Required action: Set down the entries below exactly; drop the pictures.

━━ Task input

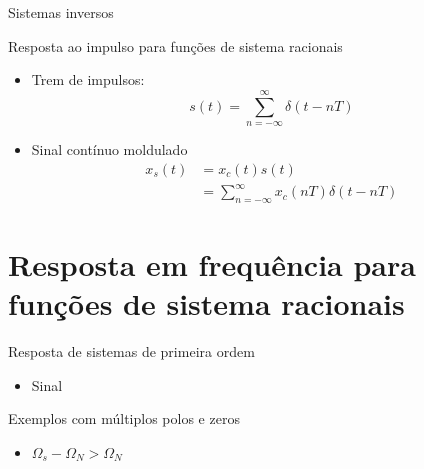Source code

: \begin{slide}{Sistemas inversos}
   \begin{figure}
      \centering
   \end{figure}
\end{slide}

\begin{slide}{Resposta ao impulso para funções de sistema racionais}
\begin{itemize}
   \item Trem de impulsos:
   \begin{equation}
      s(t) = \sum_{n=-\infty}^{\infty}\delta(t-nT)
   \end{equation}
   \item Sinal cont\'inuo moldulado
   \begin{align}
      x_s(t) &= x_c(t)s(t)\\
             &= \sum_{n=-\infty}^{\infty}x_c(nT)\delta(t-nT)
   \end{align}
\end{itemize}
\end{slide}

\section{Resposta em frequência para funções de sistema racionais}
\begin{slide}{Resposta de sistemas de primeira ordem}
\begin{itemize}
   \item Sinal
   \begin{figure}
      \centering
   \end{figure}
\end{itemize}
\end{slide}

\begin{slide}{Exemplos com múltiplos polos e zeros}
\begin{itemize}
   \item $\Omega_s-\Omega_N>\Omega_N$
   \begin{figure}
      \centering
   \end{figure}
\end{itemize}
\end{slide}

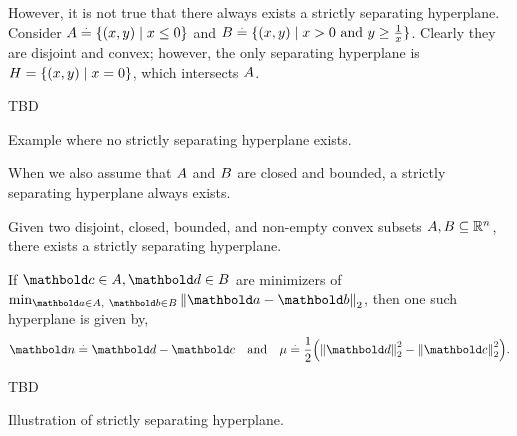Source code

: However, it is not true that there always exists a strictly separating hyperplane. Consider $A \overset{.}{=} \{(x,y) \mid x \leq 0\}$ and $B \overset{.}{=} \{(x,y) \mid x > 0 \text{ and } y \geq \frac{1}{x}\}$. Clearly they are disjoint and convex; however, the only separating hyperplane is $H = \{(x,y) \mid x = 0\}$, which intersects $A$.
\begin{marginfigure}
TBD
\caption{Example where no strictly separating hyperplane exists.}
\end{marginfigure}

When we also assume that $A$ and $B$ are closed and bounded, a strictly separating hyperplane always exists.

\begin{thm} Given two disjoint, closed, bounded, and non-empty convex subsets $A, B \subseteq \mathbb{R}^n$, there exists a strictly separating hyperplane.

If $\vc \in \sA, \vd \in \sB$ are minimizers of $\min_{\va \in \sA,\ \vb \in \sB} \norm{\va - \vb}_2$, then one such hyperplane is given by, \begin{align}
    \vn \defeq \vd - \vc \quad\text{and}\quad \mu \defeq \frac{1}{2}\parentheses*{\norm{\vd}_2^2 - \norm{\vc}_2^2}.
\end{align}
\begin{marginfigure}
TBD
\caption{Illustration of strictly separating hyperplane.}
\end{marginfigure}
\end{thm}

━━━━

Written response:
Source code

: \begin{slide}{Sistemas inversos}
   \begin{figure}
      \centering
   \end{figure}
\end{slide}

\begin{slide}{Resposta ao impulso para funções de sistema racionais}
\begin{itemize}
   \item Trem de impulsos:
   \begin{equation}
      s(t) = \sum_{n=-\infty}^{\infty}\delta(t-nT)
   \end{equation}
   \item Sinal cont\'inuo moldulado
   \begin{align}
      x_s(t) &= x_c(t)s(t)\\
             &= \sum_{n=-\infty}^{\infty}x_c(nT)\delta(t-nT)
   \end{align}
\end{itemize}
\end{slide}

\section{Resposta em frequência para funções de sistema racionais}
\begin{slide}{Resposta de sistemas de primeira ordem}
\begin{itemize}
   \item Sinal
   \begin{figure}
      \centering
   \end{figure}
\end{itemize}
\end{slide}

\begin{slide}{Exemplos com múltiplos polos e zeros}
\begin{itemize}
   \item $\Omega_s-\Omega_N>\Omega_N$
   \begin{figure}
      \centering
   \end{figure}
\end{itemize}
\end{slide}

Source code

: However, it is not true that there always exists a strictly separating hyperplane. Consider $A \overset{.}{=} \{(x,y) \mid x \leq 0\}$ and $B \overset{.}{=} \{(x,y) \mid x > 0 \text{ and } y \geq \frac{1}{x}\}$. Clearly they are disjoint and convex; however, the only separating hyperplane is $H = \{(x,y) \mid x = 0\}$, which intersects $A$.
\begin{marginfigure}
TBD
\caption{Example where no strictly separating hyperplane exists.}
\end{marginfigure}

When we also assume that $A$ and $B$ are closed and bounded, a strictly separating hyperplane always exists.

\begin{thm} Given two disjoint, closed, bounded, and non-empty convex subsets $A, B \subseteq \mathbb{R}^n$, there exists a strictly separating hyperplane.

If $\vc \in \sA, \vd \in \sB$ are minimizers of $\min_{\va \in \sA,\ \vb \in \sB} \norm{\va - \vb}_2$, then one such hyperplane is given by, \begin{align}
    \vn \defeq \vd - \vc \quad\text{and}\quad \mu \defeq \frac{1}{2}\parentheses*{\norm{\vd}_2^2 - \norm{\vc}_2^2}.
\end{align}
\begin{marginfigure}
TBD
\caption{Illustration of strictly separating hyperplane.}
\end{marginfigure}
\end{thm}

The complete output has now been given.